PROBLEM REQUIREMENTS ->
Print the data that follows word for word, leaving out any picture.

[Source texts of formatted documents]
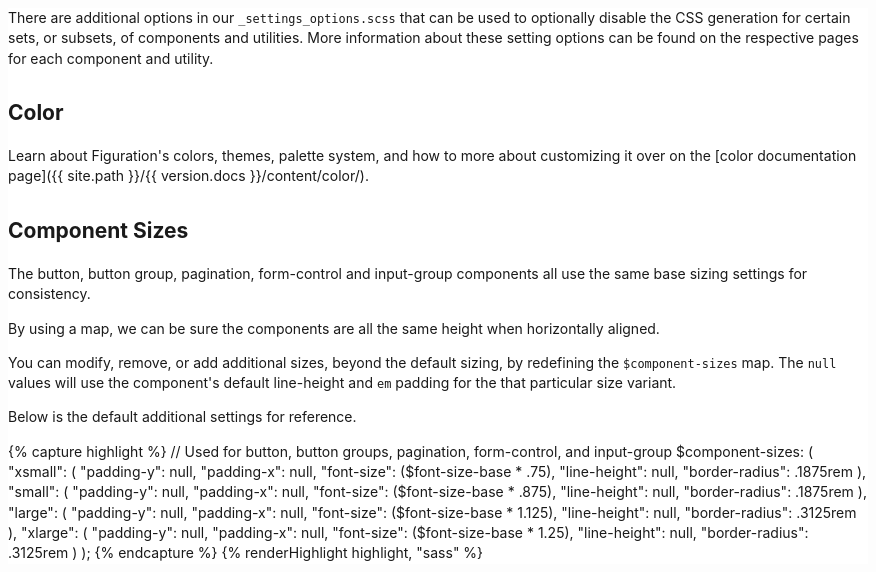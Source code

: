 There are additional options in our `_settings_options.scss` that can be used to optionally disable the CSS generation for certain sets, or subsets, of components and utilities.  More information about these setting options can be found on the respective pages for each component and utility.

## Color

Learn about Figuration's colors, themes, palette system, and how to more about customizing it over on the [color documentation page]({{ site.path }}/{{ version.docs }}/content/color/).

## Component Sizes

The button, button group, pagination, form-control and input-group components all use the same base sizing settings for consistency.

By using a map, we can be sure the components are all the same height when horizontally aligned.

You can modify, remove, or add additional sizes, beyond the default sizing, by redefining the `$component-sizes` map.  The `null` values will use the component's default line-height and `em` padding for the that particular size variant.

Below is the default additional settings for reference.

{% capture highlight %}
// Used for button, button groups, pagination, form-control, and input-group
$component-sizes: (
  "xsmall": (
    "padding-y":     null,
    "padding-x":     null,
    "font-size":     ($font-size-base * .75),
    "line-height":   null,
    "border-radius": .1875rem
  ),
  "small": (
    "padding-y":     null,
    "padding-x":     null,
    "font-size":     ($font-size-base * .875),
    "line-height":   null,
    "border-radius": .1875rem
  ),
  "large": (
    "padding-y":     null,
    "padding-x":     null,
    "font-size":     ($font-size-base * 1.125),
    "line-height":   null,
    "border-radius": .3125rem
  ),
  "xlarge": (
    "padding-y":     null,
    "padding-x":     null,
    "font-size":     ($font-size-base * 1.25),
    "line-height":   null,
    "border-radius": .3125rem
  )
);
{% endcapture %}
{% renderHighlight highlight, "sass" %}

ANSWER AREA ->
Source code

: There are additional options in our `_settings_options.scss` that can be used to optionally disable the CSS generation for certain sets, or subsets, of components and utilities.  More information about these setting options can be found on the respective pages for each component and utility.

## Color

Learn about Figuration's colors, themes, palette system, and how to more about customizing it over on the [color documentation page]({{ site.path }}/{{ version.docs }}/content/color/).

## Component Sizes

The button, button group, pagination, form-control and input-group components all use the same base sizing settings for consistency.

By using a map, we can be sure the components are all the same height when horizontally aligned.

You can modify, remove, or add additional sizes, beyond the default sizing, by redefining the `$component-sizes` map.  The `null` values will use the component's default line-height and `em` padding for the that particular size variant.

Below is the default additional settings for reference.

{% capture highlight %}
// Used for button, button groups, pagination, form-control, and input-group
$component-sizes: (
  "xsmall": (
    "padding-y":     null,
    "padding-x":     null,
    "font-size":     ($font-size-base * .75),
    "line-height":   null,
    "border-radius": .1875rem
  ),
  "small": (
    "padding-y":     null,
    "padding-x":     null,
    "font-size":     ($font-size-base * .875),
    "line-height":   null,
    "border-radius": .1875rem
  ),
  "large": (
    "padding-y":     null,
    "padding-x":     null,
    "font-size":     ($font-size-base * 1.125),
    "line-height":   null,
    "border-radius": .3125rem
  ),
  "xlarge": (
    "padding-y":     null,
    "padding-x":     null,
    "font-size":     ($font-size-base * 1.25),
    "line-height":   null,
    "border-radius": .3125rem
  )
);
{% endcapture %}
{% renderHighlight highlight, "sass" %}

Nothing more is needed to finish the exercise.